§ Instructions for the task: Could you transcribe every record below exactly as written, excluding the pictures?

=-=-=

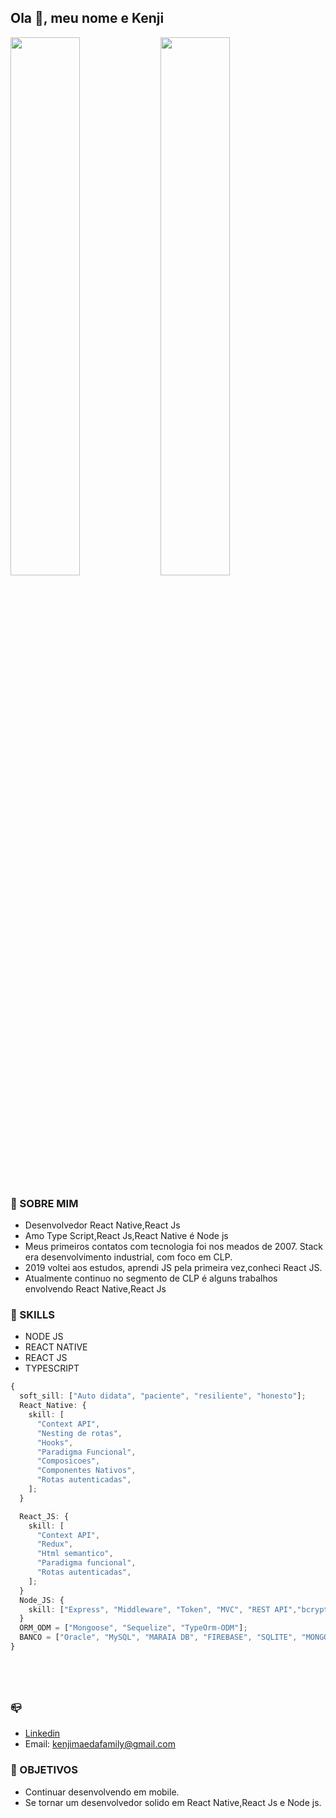 ## Ola  👋, meu nome e Kenji


<a href="https://github.com/anuraghazra/github-readme-stats">
  <img align="left" width="47%"   src="https://github-readme-stats.vercel.app/api?username=kenjimaeda54&show_icons=true&theme=radical&include_all_commits=true&hide_title=true" />
</a>
<a href="https://github.com/anuraghazra/convoychat">
  <img align="rigth" width="47%" src="https://github-readme-stats.vercel.app/api/wakatime?username=kenjimaeda&langs_count=5&hide_title=true" />
</a>


### :man: SOBRE MIM
- Desenvolvedor React Native,React Js
- Amo Type Script,React Js,React Native é  Node js
- Meus primeiros contatos com tecnologia  foi nos meados de 2007. Stack era desenvolvimento industrial, com foco em CLP.
- 2019 voltei aos estudos, aprendi JS pela primeira vez,conheci React JS. 
- Atualmente continuo no segmento de CLP é  alguns trabalhos envolvendo React Native,React Js


### :rocket: SKILLS
- NODE JS
- REACT NATIVE
- REACT JS 
- TYPESCRIPT
```typescript
{
  soft_sill: ["Auto didata", "paciente", "resiliente", "honesto"];
  React_Native: {
    skill: [
      "Context API",
      "Nesting de rotas",
      "Hooks",
      "Paradigma Funcional",
      "Composicoes",
      "Componentes Nativos",
      "Rotas autenticadas",
    ];
  }

  React_JS: {
    skill: [
      "Context API",
      "Redux",
      "Html semantico",
      "Paradigma funcional",
      "Rotas autenticadas",
    ];
  }
  Node_JS: {
    skill: ["Express", "Middleware", "Token", "MVC", "REST API","bcrypt.js"];
  }
  ORM_ODM = ["Mongoose", "Sequelize", "TypeOrm-ODM"];
  BANCO = ["Oracle", "MySQL", "MARAIA DB", "FIREBASE", "SQLITE", "MONGO DB"];
}






```

### :mailbox_closed:

- [Linkedin](https://www.linkedin.com/in/kenjimaeda1233/)
- Email: kenjimaedafamily@gmail.com

### :triangular_flag_on_post: OBJETIVOS
- Continuar desenvolvendo em mobile. 
- Se tornar um desenvolvedor solido em React Native,React Js e Node js.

=-=-=

§ Written answer:
 ## Ola  👋, meu nome e Kenji


<a href="https://github.com/anuraghazra/github-readme-stats">
  <img align="left" width="47%"   src="https://github-readme-stats.vercel.app/api?username=kenjimaeda54&show_icons=true&theme=radical&include_all_commits=true&hide_title=true" />
</a>
<a href="https://github.com/anuraghazra/convoychat">
  <img align="rigth" width="47%" src="https://github-readme-stats.vercel.app/api/wakatime?username=kenjimaeda&langs_count=5&hide_title=true" />
</a>


### :man: SOBRE MIM
- Desenvolvedor React Native,React Js
- Amo Type Script,React Js,React Native é  Node js
- Meus primeiros contatos com tecnologia  foi nos meados de 2007. Stack era desenvolvimento industrial, com foco em CLP.
- 2019 voltei aos estudos, aprendi JS pela primeira vez,conheci React JS. 
- Atualmente continuo no segmento de CLP é  alguns trabalhos envolvendo React Native,React Js


### :rocket: SKILLS
- NODE JS
- REACT NATIVE
- REACT JS 
- TYPESCRIPT
```typescript
{
  soft_sill: ["Auto didata", "paciente", "resiliente", "honesto"];
  React_Native: {
    skill: [
      "Context API",
      "Nesting de rotas",
      "Hooks",
      "Paradigma Funcional",
      "Composicoes",
      "Componentes Nativos",
      "Rotas autenticadas",
    ];
  }

  React_JS: {
    skill: [
      "Context API",
      "Redux",
      "Html semantico",
      "Paradigma funcional",
      "Rotas autenticadas",
    ];
  }
  Node_JS: {
    skill: ["Express", "Middleware", "Token", "MVC", "REST API","bcrypt.js"];
  }
  ORM_ODM = ["Mongoose", "Sequelize", "TypeOrm-ODM"];
  BANCO = ["Oracle", "MySQL", "MARAIA DB", "FIREBASE", "SQLITE", "MONGO DB"];
}






```

### :mailbox_closed:

- [Linkedin](https://www.linkedin.com/in/kenjimaeda1233/)
- Email: kenjimaedafamily@gmail.com

### :triangular_flag_on_post: OBJETIVOS
- Continuar desenvolvendo em mobile. 
- Se tornar um desenvolvedor solido em React Native,React Js e Node js.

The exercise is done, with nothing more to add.